A switch port too far

As part of the ongoing upgrades surrounding the recent issues that the CEs have had when communicating with svr016, we decided to upgrade the core backbone link to 20 Gigabits. Presently, we have one 10 Gigabit trunk link between 141 and 243d, which is occasionally saturating with traffic.

As previously posted, we disabled the 10 gigabit link into Stack01 and used the XFP GBIC recovered from it to facilitate this new link. Sam and I laid new fiber optic patch leads in both rooms to the patch panels and connected these to spare ports on the Core Dell 8024F and Stack02's 5530.

However, the link refused to come up. After several hours investigation we acquired a fiber optic line tester which proved that light was coming through the new link. We then tested the ports on both switches with a fiber optic loop.

While the port and GBIC in the 8024F looped correctly, you get a rather re-assuring green link light on the transmit and receive port, it failed on the port in Stack02. We retested the XFP in its old unit, stack01 and it came up correctly using the loop.

While we are using 62.5 um patch leads which, under the standards can't be driven as far as 50 um,  we thought this may have been the issue, we confirmed that this wasn't the case through the re-testing of all the components end to end with the fiber optic meter.

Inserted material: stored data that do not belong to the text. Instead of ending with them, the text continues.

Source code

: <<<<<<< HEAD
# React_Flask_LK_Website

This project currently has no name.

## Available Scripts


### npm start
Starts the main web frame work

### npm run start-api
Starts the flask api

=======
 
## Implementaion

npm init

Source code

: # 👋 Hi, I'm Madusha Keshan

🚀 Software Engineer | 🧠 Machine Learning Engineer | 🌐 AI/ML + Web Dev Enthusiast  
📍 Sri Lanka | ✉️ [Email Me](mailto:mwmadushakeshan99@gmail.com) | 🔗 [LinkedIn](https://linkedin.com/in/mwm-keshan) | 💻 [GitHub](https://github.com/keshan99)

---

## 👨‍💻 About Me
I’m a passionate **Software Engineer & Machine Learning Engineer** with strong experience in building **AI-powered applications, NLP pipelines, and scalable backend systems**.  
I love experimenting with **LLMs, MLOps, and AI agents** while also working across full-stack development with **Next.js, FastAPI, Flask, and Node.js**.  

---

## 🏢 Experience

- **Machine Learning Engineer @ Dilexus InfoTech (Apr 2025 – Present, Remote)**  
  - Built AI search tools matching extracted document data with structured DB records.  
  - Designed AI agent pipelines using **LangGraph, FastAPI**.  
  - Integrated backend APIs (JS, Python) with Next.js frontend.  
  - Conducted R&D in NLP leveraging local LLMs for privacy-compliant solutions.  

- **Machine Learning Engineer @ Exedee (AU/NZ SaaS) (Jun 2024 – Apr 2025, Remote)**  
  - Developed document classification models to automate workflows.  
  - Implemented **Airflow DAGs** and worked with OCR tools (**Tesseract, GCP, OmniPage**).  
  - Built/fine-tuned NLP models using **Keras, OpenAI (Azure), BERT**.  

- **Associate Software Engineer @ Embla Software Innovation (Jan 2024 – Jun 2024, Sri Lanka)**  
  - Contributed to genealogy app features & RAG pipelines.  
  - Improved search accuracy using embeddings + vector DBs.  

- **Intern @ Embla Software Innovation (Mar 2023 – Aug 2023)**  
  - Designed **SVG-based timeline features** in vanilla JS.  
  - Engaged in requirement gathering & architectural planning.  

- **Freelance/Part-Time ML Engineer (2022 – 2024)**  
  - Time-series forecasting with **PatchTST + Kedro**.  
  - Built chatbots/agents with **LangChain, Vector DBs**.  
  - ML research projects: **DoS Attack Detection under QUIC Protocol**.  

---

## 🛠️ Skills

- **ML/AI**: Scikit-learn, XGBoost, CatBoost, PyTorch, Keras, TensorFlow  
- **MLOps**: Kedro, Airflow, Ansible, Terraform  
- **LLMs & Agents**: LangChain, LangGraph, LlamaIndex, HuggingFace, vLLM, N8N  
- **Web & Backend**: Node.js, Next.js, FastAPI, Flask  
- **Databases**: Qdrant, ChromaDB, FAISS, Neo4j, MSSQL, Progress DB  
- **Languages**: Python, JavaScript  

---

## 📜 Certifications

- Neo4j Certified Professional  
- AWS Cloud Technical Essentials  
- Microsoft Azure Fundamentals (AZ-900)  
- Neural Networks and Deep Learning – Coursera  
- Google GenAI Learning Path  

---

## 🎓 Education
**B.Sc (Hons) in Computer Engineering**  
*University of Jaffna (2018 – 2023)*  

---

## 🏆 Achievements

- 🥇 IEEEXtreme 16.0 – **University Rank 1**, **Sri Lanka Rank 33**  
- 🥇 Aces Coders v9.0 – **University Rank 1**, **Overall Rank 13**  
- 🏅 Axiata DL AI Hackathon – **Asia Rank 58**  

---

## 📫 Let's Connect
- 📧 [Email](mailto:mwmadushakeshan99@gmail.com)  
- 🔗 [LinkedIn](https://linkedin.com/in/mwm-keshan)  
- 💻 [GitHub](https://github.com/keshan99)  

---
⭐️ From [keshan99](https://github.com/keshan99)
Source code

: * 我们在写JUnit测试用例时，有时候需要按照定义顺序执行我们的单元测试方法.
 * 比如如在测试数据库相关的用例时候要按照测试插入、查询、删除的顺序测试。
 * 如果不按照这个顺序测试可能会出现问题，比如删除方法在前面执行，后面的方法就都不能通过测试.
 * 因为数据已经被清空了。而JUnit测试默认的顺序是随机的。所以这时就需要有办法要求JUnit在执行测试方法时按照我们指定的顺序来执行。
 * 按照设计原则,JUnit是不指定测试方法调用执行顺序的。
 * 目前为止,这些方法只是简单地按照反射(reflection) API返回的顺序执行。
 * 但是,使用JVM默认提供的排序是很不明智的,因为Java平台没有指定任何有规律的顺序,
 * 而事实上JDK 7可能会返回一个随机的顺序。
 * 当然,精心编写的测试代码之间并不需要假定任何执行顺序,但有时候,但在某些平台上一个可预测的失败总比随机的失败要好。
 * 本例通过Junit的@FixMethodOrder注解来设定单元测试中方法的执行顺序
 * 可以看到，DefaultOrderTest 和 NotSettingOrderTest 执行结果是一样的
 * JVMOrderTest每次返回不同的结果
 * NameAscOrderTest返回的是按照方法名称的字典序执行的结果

We cleaned out the interface slot on the Stack02 5530 with compressed air and isopropyl alcohol,  the port, while recognising the gbic correctly, did not bring up the link.  We fear that the on board optical interface is damaged, however we would need to put the site into downtime to confirm this, so we have come up with a Plan B.

As we have successfully built a LAG between 141 and 243d which is in place and did not impact service at all during its commissioning, and have laid in the fiber interconnect,  we have decided to investigate moving our second 5530 into Stack02 from Stack01 to give us the 20 Gigabit uplink that we require within the core of the network.

More on this after the move. 

As an aside, you never know how windy cold aisles are, until you lift a floor tile. Sam is on the floor in this image and not glued to the ceiling as his hair direction may imply.